Africa loses over $13bn to fall armyworm

Africa loses over $13bn to fall armyworm

By Tunde Osho  (with agency reports)

Fall armyworm has caused Africa over $13 billion as experts warn the pest has come to stay on the continent.

According to agric experts from the USAID Bureau for food security, the continuous existence of the pest poses a huge threat to food security, incomes of farmers as well as agricultural trade across the continent.

Speaking to members of the media in a telephonic press conference at the US Embassy, policy engagement coordinator, fall armyworm task force, USAID Bureau for Food Security, Regina Eddy said “it will impact income and trade. This means that if farmers were earning more incomes, this disappears and also trade in general diminishes.”

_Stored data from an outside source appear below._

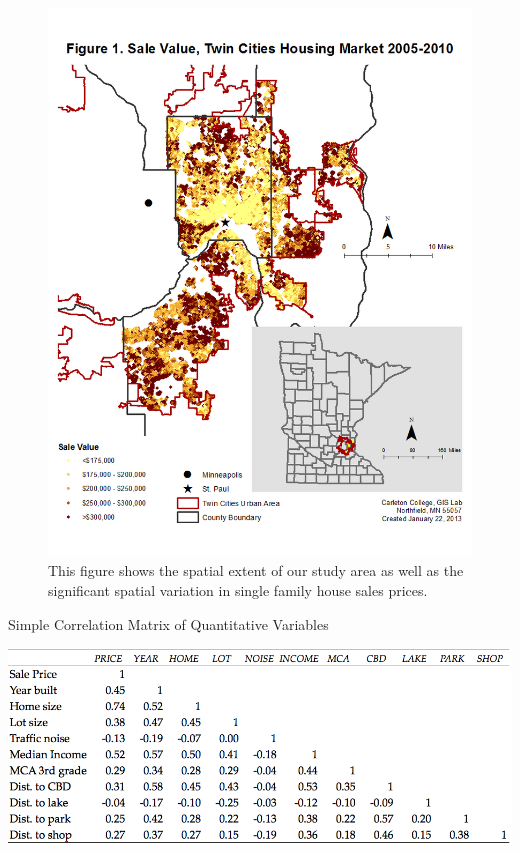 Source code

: \documentclass{article}\usepackage{graphicx, color}
\begin{document}
\begin{figure}
\includegraphics[width = \textwidth]{../graphs/StudyArea_SaleValueDistribution}
\caption{This figure shows the spatial extent of our study area as well as the significant spatial variation in single family house sales prices.}
\end{figure}

\begin{table}
\caption{Simple Correlation Matrix of Quantitative Variables}\label{tab:cor}
\includegraphics[width = \textwidth]{../graphs/CorrelationMatrix}
\end{table}
\end{document}

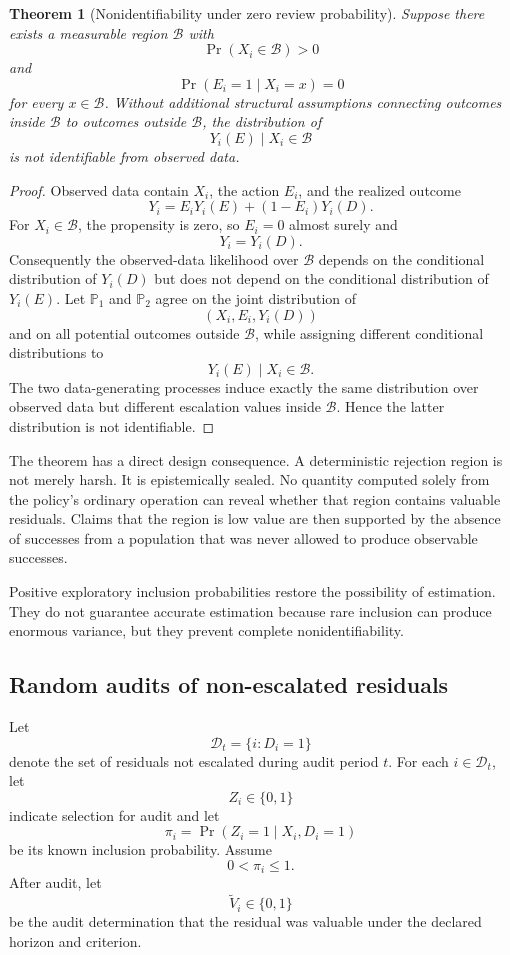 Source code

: \documentclass[11pt]{article}
\newtheorem{theorem}[definition]{Theorem}
\theoremstyle{definition}
\DeclareMathOperator{\Prob}{Pr}
\begin{document}
\begin{theorem}[Nonidentifiability under zero review probability]
Suppose there exists a measurable region \(\mathcal{B}\) with
\[
\Prob(X_i\in\mathcal{B})>0
\]
and
\[
\Prob(E_i=1\mid X_i=x)=0
\]
for every \(x\in\mathcal{B}\). Without additional structural assumptions connecting outcomes inside \(\mathcal{B}\) to outcomes outside \(\mathcal{B}\), the distribution of
\[
Y_i(E)\mid X_i\in\mathcal{B}
\]
is not identifiable from observed data.
\end{theorem}

\begin{proof}
Observed data contain \(X_i\), the action \(E_i\), and the realized outcome
\[
Y_i=E_iY_i(E)+(1-E_i)Y_i(D).
\]
For \(X_i\in\mathcal{B}\), the propensity is zero, so \(E_i=0\) almost surely and
\[
Y_i=Y_i(D).
\]
Consequently the observed-data likelihood over \(\mathcal{B}\) depends on the conditional distribution of \(Y_i(D)\) but does not depend on the conditional distribution of \(Y_i(E)\). Let \(\mathbb{P}_1\) and \(\mathbb{P}_2\) agree on the joint distribution of
\[
(X_i,E_i,Y_i(D))
\]
and on all potential outcomes outside \(\mathcal{B}\), while assigning different conditional distributions to
\[
Y_i(E)\mid X_i\in\mathcal{B}.
\]
The two data-generating processes induce exactly the same distribution over observed data but different escalation values inside \(\mathcal{B}\). Hence the latter distribution is not identifiable.
\end{proof}

The theorem has a direct design consequence. A deterministic rejection region is not merely harsh. It is epistemically sealed. No quantity computed solely from the policy's ordinary operation can reveal whether that region contains valuable residuals. Claims that the region is low value are then supported by the absence of successes from a population that was never allowed to produce observable successes.

Positive exploratory inclusion probabilities restore the possibility of estimation. They do not guarantee accurate estimation because rare inclusion can produce enormous variance, but they prevent complete nonidentifiability.

\subsection{Random audits of non-escalated residuals}

Let
\[
\mathcal{D}_t
=
\{i:D_i=1\}
\]
denote the set of residuals not escalated during audit period \(t\). For each \(i\in\mathcal{D}_t\), let
\[
Z_i\in\{0,1\}
\]
indicate selection for audit and let
\[
\pi_i
=
\Prob(Z_i=1\mid X_i,D_i=1)
\]
be its known inclusion probability. Assume
\[
0<\pi_i\leq1.
\]
After audit, let
\[
\widetilde{V}_i\in\{0,1\}
\]
be the audit determination that the residual was valuable under the declared horizon and criterion.
\end{document}

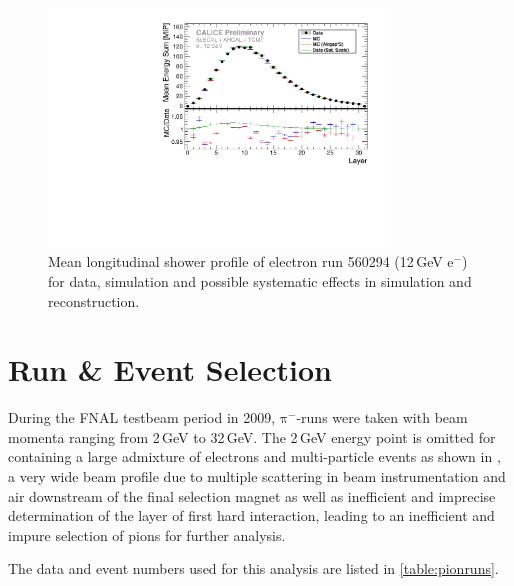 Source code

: \documentclass[twoside,a4paper,12pt]{article}
\newcommand\piminus{\(\mathrm{\pi^-}\)}
\newcommand\eminus{\(\mathrm{e^-}\)}
\begin{document}
\begin{figure}[htbp]
\begin{center}
\includegraphics[width=0.8\textwidth]{fig/electron/out_profileLongitudinal_560294_12GeV.pdf}
\caption{Mean longitudinal shower profile of electron run 560294 (12\,GeV \eminus) for data, simulation and possible systematic effects in simulation and reconstruction.}
\label{fig:electron_longitudinal}
\end{center}
\end{figure}


\section{Run \& Event Selection}
During the FNAL testbeam period in 2009, \piminus-runs were taken with beam momenta ranging from 2\,GeV to 32\,GeV. 
The 2\,GeV energy point is omitted for containing a large admixture of electrons and multi-particle events as shown in \cite{Feege, FTBF}, a very wide beam profile due to multiple scattering in beam instrumentation and air downstream of the final selection magnet as well as inefficient and imprecise determination of the layer of first hard interaction, leading to an inefficient and impure selection of pions for further analysis.

The data and event numbers used for this analysis are listed in \autoref{table:pionruns}.
\end{document}
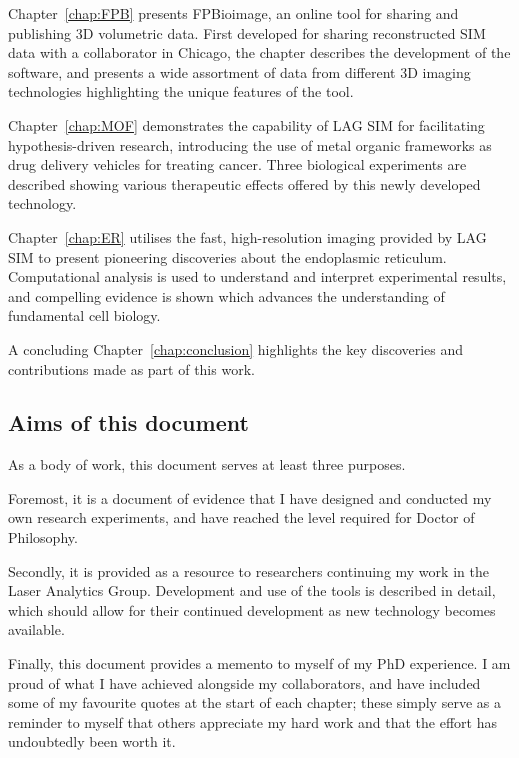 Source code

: Chapter~\ref{chap:FPB} presents FPBioimage, an online tool for sharing and publishing 3D volumetric data. 
First developed for sharing reconstructed SIM data with a collaborator in Chicago, the chapter describes the development of the software, and presents a wide assortment of data from different 3D imaging technologies highlighting the unique features of the tool. 

Chapter~\ref{chap:MOF} demonstrates the capability of LAG SIM for facilitating hypothesis-driven research, introducing the use of metal organic frameworks as drug delivery vehicles for treating cancer. 
Three biological experiments are described showing various therapeutic effects offered by this newly developed technology. 

Chapter~\ref{chap:ER} utilises the fast, high-resolution imaging provided by LAG SIM to present pioneering discoveries about the endoplasmic reticulum. 
Computational analysis is used to understand and interpret experimental results, and compelling evidence is shown which advances the understanding of fundamental cell biology. 

A concluding Chapter~\ref{chap:conclusion} highlights the key discoveries and contributions made as part of this work.

\subsection{Aims of this document}
As a body of work, this document serves at least three purposes. 

Foremost, it is a document of evidence that I have designed and conducted my own research experiments, and have reached the level required for Doctor of Philosophy. 

Secondly, it is provided as a resource to researchers continuing my work in the Laser Analytics Group. 
Development and use of the tools is described in detail, which should allow for their continued development as new technology becomes available. 

Finally, this document provides a memento to myself of my PhD experience. 
I am proud of what I have achieved alongside my collaborators, and have included some of my favourite quotes at the start of each chapter; these simply serve as a reminder to myself that others appreciate my hard work and that the effort has undoubtedly been worth it.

She said the issue is a very serious one hence the need to tackle it as soon as possible.

The Fall Armyworm is an invasive crop pest, native to the America’s that has spread across more than 30 African countries.

In its larval stage, the crop has been compared to the locust for its devastating impact on crops. It breeds rapidly and its difficult to control.

The Fall Armyworm can feed and damage over 80 different crops including maize, rice, sorghum and sugarcane hence the potential to cause losses running into billions of dollars.

In Ghana,the Fall armyworm was first reported in the Yilo Krobo district of the eastern region in 2016.

From an initial figure of 1,400 hectares of affected farmlands as at May last year, more than 112,000 hectares of farm fields were invaded by the Fall Armyworm pests.

However, the government through the Ministry of Food Agriculture has responded with a budget of GHS16 million to fight the plague

But with the new crop season starting, the pest has resurfaced.

According to the coordinator, the fall armyworm task force, USAID Bureau for food security, the pest is here to stay in Africa.

Its endemic and it will be in the fields likely forever and farmers will have to learn to manage and deal with it. But in Africa, the challenge has been with lack of knowledge in identifying the pest and inability to disseminate information and transfer technologies.

However, through the USAID feed the future programme, collaboration is going on with various governments and communities to tackle the pest attack.

USAID, through the feed the future initiative is leading the US government’s efforts to combat the Fall armyworm with a broad coalition of partners including the private sector, universities, donors, research institutions and country governments.